In Fontainebleau Florida Hotel LLC v. Westchester Surplus Lines Insurance Co., No. 3D23-1264 (Fla. 3d DCA Mar. 19, 2025), the Third District Court of Appeal affirmed a trial court’s dismissal of business interruption claims arising from the COVID-19 pandemic. The business owners of the Fontainebleau Florida Hotel alleged their pandemic-related losses were covered under the Business Interruption provisions of their insurance policies. The insurers denied coverage, citing the absence of any “direct physical loss” or property damage as required by the policy language.
The court reviewed the case de novo and focused on interpreting the language of the underlying insurance policies. It found that the policies’ Business Interruption clauses were expressly linked to the “Perils Insured Against” provision, which required “direct physical loss” or property damage. Because the business owners did not allege such physical loss or damage, the court concluded the losses fell outside the scope of covered perils.

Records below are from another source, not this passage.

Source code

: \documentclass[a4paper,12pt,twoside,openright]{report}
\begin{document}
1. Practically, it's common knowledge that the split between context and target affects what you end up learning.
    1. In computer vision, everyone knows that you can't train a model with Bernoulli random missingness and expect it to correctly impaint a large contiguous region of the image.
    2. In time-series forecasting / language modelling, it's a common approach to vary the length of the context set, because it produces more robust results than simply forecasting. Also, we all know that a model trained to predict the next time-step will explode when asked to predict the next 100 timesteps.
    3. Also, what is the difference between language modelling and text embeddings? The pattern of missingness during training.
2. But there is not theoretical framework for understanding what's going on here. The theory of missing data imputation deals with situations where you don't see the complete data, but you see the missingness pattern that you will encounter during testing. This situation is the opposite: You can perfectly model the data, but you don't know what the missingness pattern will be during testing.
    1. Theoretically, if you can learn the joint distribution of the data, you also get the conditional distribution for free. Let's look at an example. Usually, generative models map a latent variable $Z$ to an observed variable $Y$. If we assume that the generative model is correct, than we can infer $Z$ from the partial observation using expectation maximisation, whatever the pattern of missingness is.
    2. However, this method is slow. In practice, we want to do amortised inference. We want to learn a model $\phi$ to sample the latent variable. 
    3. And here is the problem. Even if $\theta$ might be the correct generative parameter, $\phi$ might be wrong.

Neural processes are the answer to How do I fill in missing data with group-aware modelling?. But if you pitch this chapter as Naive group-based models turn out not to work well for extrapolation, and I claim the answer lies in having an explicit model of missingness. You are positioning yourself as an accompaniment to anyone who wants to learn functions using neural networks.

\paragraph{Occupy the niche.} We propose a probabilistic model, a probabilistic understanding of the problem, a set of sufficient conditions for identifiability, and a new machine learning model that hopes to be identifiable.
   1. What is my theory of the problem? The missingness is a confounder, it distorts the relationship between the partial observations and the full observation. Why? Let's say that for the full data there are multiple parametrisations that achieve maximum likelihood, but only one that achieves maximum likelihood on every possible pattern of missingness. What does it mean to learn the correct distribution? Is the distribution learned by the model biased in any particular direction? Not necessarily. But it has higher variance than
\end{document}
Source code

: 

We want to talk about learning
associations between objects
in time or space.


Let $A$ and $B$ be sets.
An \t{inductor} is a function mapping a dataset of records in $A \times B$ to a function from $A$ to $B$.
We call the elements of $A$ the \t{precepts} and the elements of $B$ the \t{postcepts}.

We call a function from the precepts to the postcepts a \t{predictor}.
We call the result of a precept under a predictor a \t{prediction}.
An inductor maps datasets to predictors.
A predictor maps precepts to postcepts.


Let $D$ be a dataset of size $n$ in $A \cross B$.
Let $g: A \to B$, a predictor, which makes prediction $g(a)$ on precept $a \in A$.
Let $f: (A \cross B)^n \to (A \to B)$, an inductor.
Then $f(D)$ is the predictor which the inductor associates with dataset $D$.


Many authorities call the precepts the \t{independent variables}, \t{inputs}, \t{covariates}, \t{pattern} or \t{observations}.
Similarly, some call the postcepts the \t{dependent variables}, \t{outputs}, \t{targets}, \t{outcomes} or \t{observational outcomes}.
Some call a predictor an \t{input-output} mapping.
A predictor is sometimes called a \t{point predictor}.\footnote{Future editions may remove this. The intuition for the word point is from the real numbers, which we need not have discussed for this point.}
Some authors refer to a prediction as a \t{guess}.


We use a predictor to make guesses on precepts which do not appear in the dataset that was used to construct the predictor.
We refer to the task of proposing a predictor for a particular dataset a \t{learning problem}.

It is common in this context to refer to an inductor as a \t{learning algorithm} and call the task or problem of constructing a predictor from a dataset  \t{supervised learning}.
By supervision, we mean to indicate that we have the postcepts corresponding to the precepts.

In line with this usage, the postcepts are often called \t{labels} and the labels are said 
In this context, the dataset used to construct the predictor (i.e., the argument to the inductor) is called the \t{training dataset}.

The court rejected the argument that Business Interruption coverage existed independently of direct physical loss, emphasizing that insurance contracts must be read as a whole and given their plain meaning. Citing both Florida precedent and insurance treatises, the court affirmed that business interruption coverage only applies when a covered peril causes actual property damage. The ruling further noted that any claim under a pollution policy was not properly pleaded and thus not preserved for review.